Techniques commonly used for wheat (Triticum aestivum L.) yield estimation employ weather data over the growing season. However, yield estimates are also required before wheat is sown-particularly by the grain-exporting agencies to help them determine, in advance, wheat-export targets. In that case, time series techniques relying on past yield data can be used for yield forecasting. In this paper, a procedure for applying time series analysis to forecast yield is described. A few techniques (linear trend, quadratic trend, simple exponential smoothing, double exponential smoothing, simple moving averaging, and double moving averaging) were tested to model the average spring wheat yield series for Saskatchewan, Canada. Using 1975-1993, 1975-1994, and 1975-1995 spring wheat yield data, yields were forecasted for 1994, 1995, and 1996, respectively.
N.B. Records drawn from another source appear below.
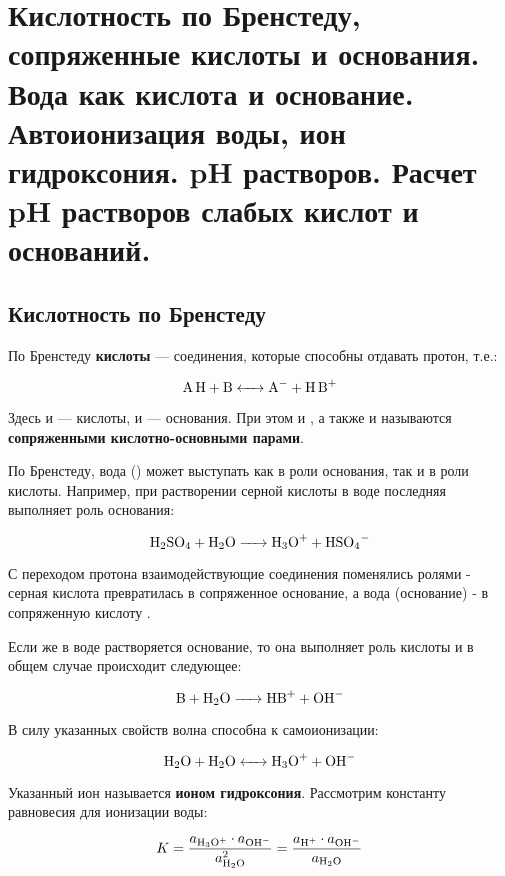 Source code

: \section{Кислотность по Бренстеду, сопряженные кислоты и основания. Вода как кислота и основание. Автоионизация воды, ион гидроксония. pH растворов. Расчет pH растворов слабых кислот и оснований.}

\subsection{Кислотность по Бренстеду}

По Бренстеду \textbf{кислоты} --- соединения, которые способны отдавать протон, т.е.:

\begin{equation}
	\ce{A H + B <-> A- + H B+}
\end{equation}

Здесь  и  --- кислоты,  и  --- основания. При этом  и , а также  и  называются \textbf{сопряженными кислотно-основными парами}.


По Бренстеду, вода () может выступать как в роли основания, так и в роли кислоты. Например, при растворении серной кислоты в воде последняя выполняет роль основания:

\begin{equation}
	\ce{H2SO4 + H2O -> H3O+ + HSO4-}
\end{equation}

С переходом протона взаимодействующие соединения поменялись ролями - серная кислота превратилась в сопряженное основание, а вода (основание) - в сопряженную кислоту .

Если же в воде растворяется основание, то она выполняет роль кислоты и в общем случае происходит следующее:

\begin{equation}
	\ce{B + H2O -> HB+ + OH-}
\end{equation}

В силу указанных свойств волна способна к самоионизации:

\begin{equation}
	\ce{H2O + H2O <-> H3O+ + OH-}
\end{equation}

Указанный ион  называется \textbf{ионом гидроксония}. Рассмотрим константу равновесия для ионизации воды:

\begin{equation}
	K = \frac{a_{\ce{H3O+}} \cdot a_{\ce{OH^-}}}{a^2_{\ce{H2O}}} = \frac{a_{\ce{H+}} \cdot a_{\ce{OH-}}}{a_{\ce{H2O}}}
\end{equation}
Based on a deterministic measure (i.e., mean squared error, MSE), it was found that the quadratic model produced the most accurate forecast during the model development periods (1975-1993, 1975-1994, and 1975-1995) and model testing periods (1994, 1995, and 1996). Further, a discussion is provided on improving the forecast by forecasting the yield for the homogeneous subareas (within Saskatchewan) instead for the entire Saskatchewan as a unit. The subareas could be constructed on the basis of soil-climatic conditions or yield fluctuation, using a geographic information system.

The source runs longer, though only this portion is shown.